More than 200 middle school and high school band students from approximately 85 schools in Kansas are participating in the camp, with hopes of not only fine-tuning their instrumental skills. But also of making lasting friendships.
Sarah Snow, 7th-grader from Soule Intermediate Center in Dodge City, said that while she has learned a lot about playing the flute and percussion, she has also made many new friends. During her first year at camp, she has taken classes in areas that she was not previously familiar with.
"I learned how to play swing music and tympani," she said.
The students start the day out with breakfast around 6:30 a.m. and then head to mini classes that focus on fundamentals and other aspects of music besides just playing the instruments.
Emporia Middle School 7th-grader Raelynn Pearson plays the oboe and learned how to make oboe reeds in mini classes. However, she said that the dances in the evenings were her favorite part of band camp.
After mini classes, the students go to rehearsal, where they practice for their concerts with their groups. After rehearsal is the much-anticipated viewing of the "The Price is Right" on the big screen television in the Memorial Union. If game shows are not for them, they can just relax or hang out on campus.
Following this break comes ensembles. All the different instruments group together and practice with only the same instrument and come up with songs to play at their concerts.

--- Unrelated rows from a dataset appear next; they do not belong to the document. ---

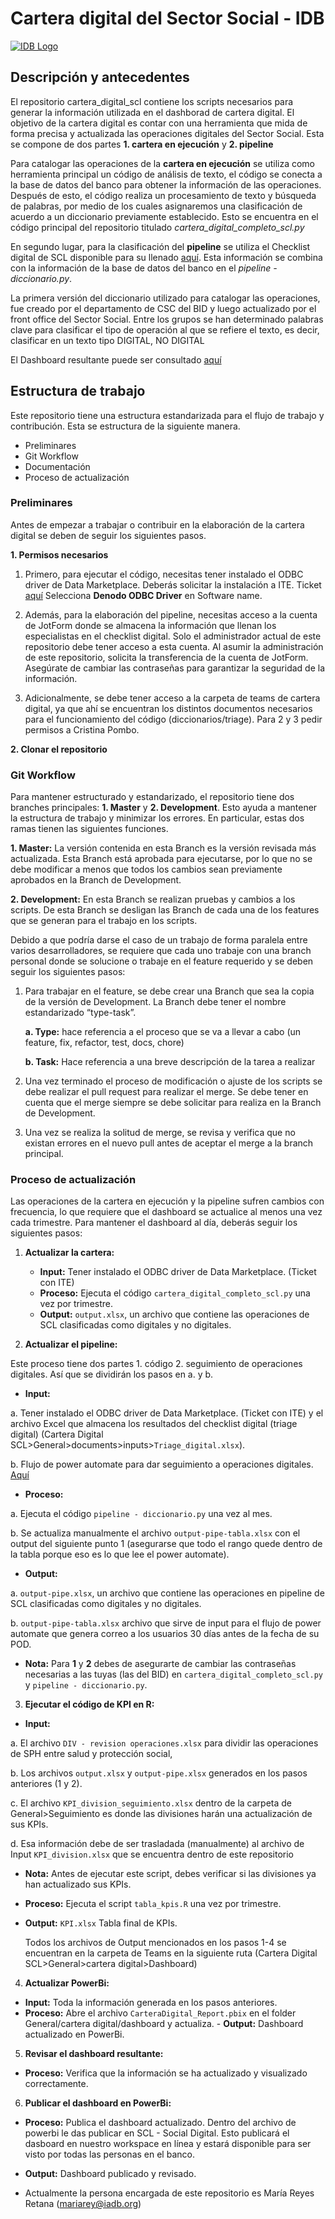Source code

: # Cartera digital del Sector Social - IDB

[![IDB Logo](https://scldata.iadb.org/assets/iadb-7779368a000004449beca0d4fc6f116cc0617572d549edf2ae491e9a17f63778.png)](https://scldata.iadb.org)

## Descripción y antecedentes

El repositorio cartera_digital_scl contiene los scripts necesarios para generar la información utilizada en el dashborad de cartera digital. El objetivo de la cartera digital es contar con una herramienta que mida de forma precisa y actualizada las operaciones digitales del Sector Social. Esta se compone de dos partes **1. cartera en ejecución** y **2. pipeline**

Para catalogar las operaciones de la **cartera en ejecución** se utiliza como herramienta principal un código de análisis de texto, el código se conecta a la base de datos del banco para obtener la información de las operaciones. Después de esto, el código realiza un procesamiento de texto y búsqueda de palabras, por medio de los cuales asignaremos una clasificación de acuerdo a un diccionario previamente establecido. Esto se encuentra en el código principal del repositorio titulado *cartera_digital_completo_scl.py*

En segundo lugar, para la clasificación del **pipeline** se utiliza el Checklist digital de SCL disponible para su llenado [aquí](https://www.jotform.com/form/211395055225047). Esta información se combina con la información de la base de datos del banco en el *pipeline - diccionario.py*.
 
La primera versión del diccionario utilizado para catalogar las operaciones, fue creado por el departamento de CSC del BID y luego actualizado por el front office del Sector Social. Entre los grupos se han determinado palabras clave para clasificar el tipo de operación al que se refiere el texto, es decir, clasificar en un texto tipo DIGITAL, NO DIGITAL
 
El Dashboard resultante puede ser consultado [aquí](https://app.powerbi.com/groups/c85d5888-24d0-4d69-bbfa-8e82d4e880f0/reports/4446a94f-aace-4def-9a4d-a9497b103488/ReportSection0ab4c65391af2642b8ae?ctid=9dfb1a05-5f1d-449a-8960-62abcb479e7d&experience=power-bi)

## Estructura de trabajo
Este repositorio tiene una estructura estandarizada para el flujo de trabajo y contribución. Esta se estructura de la siguiente manera. 

  * Preliminares
  * Git Workflow
  * Documentación
  * Proceso de actualización

### Preliminares

Antes de empezar a trabajar o contribuir en la elaboración de la cartera digital se deben de seguir los siguientes pasos. 

**1. Permisos necesarios**

1. Primero, para ejecutar el código, necesitas tener instalado el ODBC driver de Data Marketplace. Deberás solicitar la instalación a ITE. Ticket [aquí](https://iadb.service-now.com/sp?id=sc_cat_item&sys_id=d7b9f6d70f8d3100d15605cce1050eb4&category=Technology%20services) Selecciona **Denodo ODBC Driver** en Software name.

2. Además, para la elaboración del pipeline, necesitas acceso a la cuenta de JotForm donde se almacena la información que llenan los especialistas en el checklist digital. Solo el administrador actual de este repositorio debe tener acceso a esta cuenta. Al asumir la administración de este repositorio, solicita la transferencia de la cuenta de JotForm. Asegúrate de cambiar las contraseñas para garantizar la seguridad de la información.

3. Adicionalmente, se debe tener acceso a la carpeta de teams de cartera digital, ya que ahí se encuentran los distintos documentos necesarios para el funcionamiento del código (diccionarios/triage). Para 2 y 3 pedir permisos a Cristina Pombo.

**2. Clonar el repositorio**

### Git Workflow ###

Para mantener estructurado y estandarizado, el repositorio tiene dos branches principales: **1. Master**
y **2. Development**. Esto ayuda a mantener la estructura de trabajo y minimizar los errores. En particular, estas dos ramas tienen las siguientes funciones.

**1. Master:** La versión contenida en esta Branch es la versión revisada más actualizada. Esta Branch está aprobada para ejecutarse, por lo que no se debe modificar a menos que todos los cambios sean previamente aprobados en la Branch de Development. 

**2. Development:** En esta Branch se realizan pruebas y cambios a los scripts. De esta Branch se desligan las Branch de cada una de los features que se generan para el trabajo en los scripts. 

Debido a que podría darse el caso de un trabajo de forma paralela entre varios desarrolladores, se requiere que cada uno trabaje con una branch personal donde se solucione o trabaje en el feature requerido y se deben seguir los siguientes pasos: 

1) Para trabajar en el feature, se debe crear una Branch que sea la copia de la versión de Development. La Branch debe tener el nombre estandarizado “type-task”.

   **a.	Type:** hace referencia a el proceso que se va a llevar a cabo (un feature, fix, refactor, test, docs, chore)
    
   **b.	Task:** Hace referencia a una breve descripción de la tarea a realizar
    
2) Una vez terminado el proceso de modificación o ajuste de los scripts se debe realizar el pull request para realizar el merge. Se debe tener en cuenta que el merge siempre se debe solicitar para realiza en la Branch de Development. 
3) Una vez se realiza la solitud de merge, se revisa y verifica que no existan errores en el nuevo pull antes de aceptar el merge a la branch principal. 

### Proceso de actualización

Las operaciones de la cartera en ejecución y la pipeline sufren cambios con frecuencia, lo que requiere que el dashboard se actualice al menos una vez cada trimestre. Para mantener el dashboard al día, deberás seguir los siguientes pasos:

1. **Actualizar la cartera:** 
    - **Input:** Tener instalado el ODBC driver de Data Marketplace. (Ticket con ITE)
    - **Proceso:** Ejecuta el código `cartera_digital_completo_scl.py` una vez por trimestre.
    - **Output:** `output.xlsx`, un archivo que contiene las operaciones de SCL clasificadas como digitales y no digitales.

2. **Actualizar el pipeline:** 

Este proceso tiene dos partes 1. código 2. seguimiento de operaciones digitales. Así que se dividirán los pasos en a. y b.
   
  - **Input:** 
    
a. Tener instalado el ODBC driver de Data Marketplace. (Ticket con ITE) y el archivo Excel que almacena los resultados del checklist digital (triage digital) (Cartera Digital SCL>General>documents>inputs>`Triage_digital.xlsx`). 
    
b. Flujo de power automate para dar seguimiento a operaciones digitales. [Aquí](https://make.powerautomate.com/environments/Default-9dfb1a05-5f1d-449a-8960-62abcb479e7d/flows/6aa46342-35f9-49b9-8089-c26fd414040d/details)
    
  - **Proceso:** 
    
a. Ejecuta el código `pipeline - diccionario.py` una vez al mes.

b. Se actualiza manualmente el archivo `output-pipe-tabla.xlsx` con el output del siguiente punto 1 (asegurarse que todo el rango quede dentro de la tabla porque eso es lo que lee el power automate). 
    
  - **Output:** 
    
a. `output-pipe.xlsx`, un archivo que contiene las operaciones en pipeline de SCL clasificadas como digitales y no digitales.
    
b. `output-pipe-tabla.xlsx` archivo que sirve de input para el flujo de power automate que genera correo a los usuarios 30 días antes de la fecha de su POD. 
    
- **Nota:** Para **1** y **2** debes de asegurarte de cambiar las contraseñas necesarias a las tuyas (las del BID)
    en `cartera_digital_completo_scl.py` y `pipeline - diccionario.py`.
    

3. **Ejecutar el código de KPI en R:** 
  - **Input:** 
    
  a. El archivo `DIV - revision operaciones.xlsx` para dividir las operaciones de SPH entre salud y protección social, 
      
  b. Los archivos `output.xlsx` y `output-pipe.xlsx` generados en los pasos anteriores (1 y 2).
      
  c. El archivo `KPI_division_seguimiento.xlsx` dentro de la carpeta de General>Seguimiento es donde las divisiones harán una actualización de sus KPIs.
      
  d. Esa información debe de ser trasladada (manualmente) al archivo de Input `KPI_division.xlsx` que se encuentra dentro de este repositorio
     
  - **Nota:** Antes de ejecutar este script, debes verificar si las divisiones ya han actualizado sus KPIs.
  - **Proceso:** Ejecuta el script `tabla_kpis.R` una vez por trimestre.
  - **Output:** `KPI.xlsx` Tabla final de KPIs. 
    
    Todos los archivos de Output mencionados en los pasos 1-4 se encuentran en la carpeta de Teams en la siguiente ruta (Cartera Digital SCL>General>cartera digital>Dashboard) 
    
    
4. **Actualizar PowerBi:** 
  - **Input:** Toda la información generada en los pasos anteriores.
  - **Proceso:** Abre el archivo `CarteraDigital_Report.pbix` en el folder General/cartera digital/dashboard y actualiza.      - **Output:** Dashboard actualizado en PowerBi.

5. **Revisar el dashboard resultante:** 
  - **Proceso:** Verifica que la información se ha actualizado y visualizado correctamente.

6. **Publicar el dashboard en PowerBi:** 
  - **Proceso:** Publica el dashboard actualizado. Dentro del archivo de powerbi le das publicar en SCL - Social Digital. Esto publicará el dasboard en nuestro workspace en línea y estará disponible para ser visto por todas las personas en el banco.
  - **Output:** Dashboard publicado y revisado.

- Actualmente la persona encargada de este repositorio es María Reyes Retana (mariarey@iadb.org)

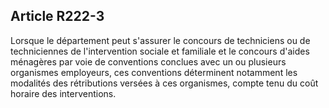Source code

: ## Article R222-3

Lorsque le département peut s'assurer le concours de techniciens ou de techniciennes de l'intervention
sociale et familiale et le concours d'aides ménagères par voie de conventions conclues avec un ou plusieurs
organismes employeurs, ces conventions déterminent notamment les modalités des rétributions versées à ces
organismes, compte tenu du coût horaire des interventions.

Lunch is the next feature of the day. The students relax and eat lunch in the Memorial Union cafeteria.
Sectionals are the next stop for students. Recreation time comes next. Students can nap, go to the arcade, play volleyball or swim.
Then they meet up for dinner before attending the faculty recitals. Faculty members present at the camp, along with the soloists who are working with the students, demonstrate their abilities to the students.
Once the students go back to the dorms, the groups get together for meetings which outline the next day's activities as well as comments about what went on that day.
According to Bob Brown, camp director, soloists from Ohio, Texas, Tennessee, Canada and other areas have been present at the camp to add a different perspective to what the students typically learn in the classroom.
"They get exposed to a higher level and quality of music than in school," he said.
He added that not only do the students learn, but many teachers from the schools learn as well.
"It's a great time for public school teachers to study with outstanding soloists from across the country," Brown said.
There's something about the High Plains Band Camp that tends to draw students back year after year. Damon Newell, head men's camp counselor, who now teaches band in Pretty Prairie, said this is his 15th year at this camp. In fact, he attributes his career in music to his experiences at the camp as a student.
"I came back every year because of the memories I made with students, staff and faculty at the camp," he said. "I still talk to people that I met at band camp when I was 12 years old."
Whether it's the friendships or the instruction that the students experience at High Plains Band Camp, the camp continues to bring students in every year, making it the second oldest band camp in the state. Maybe it's the daily viewing of "The Price is Right."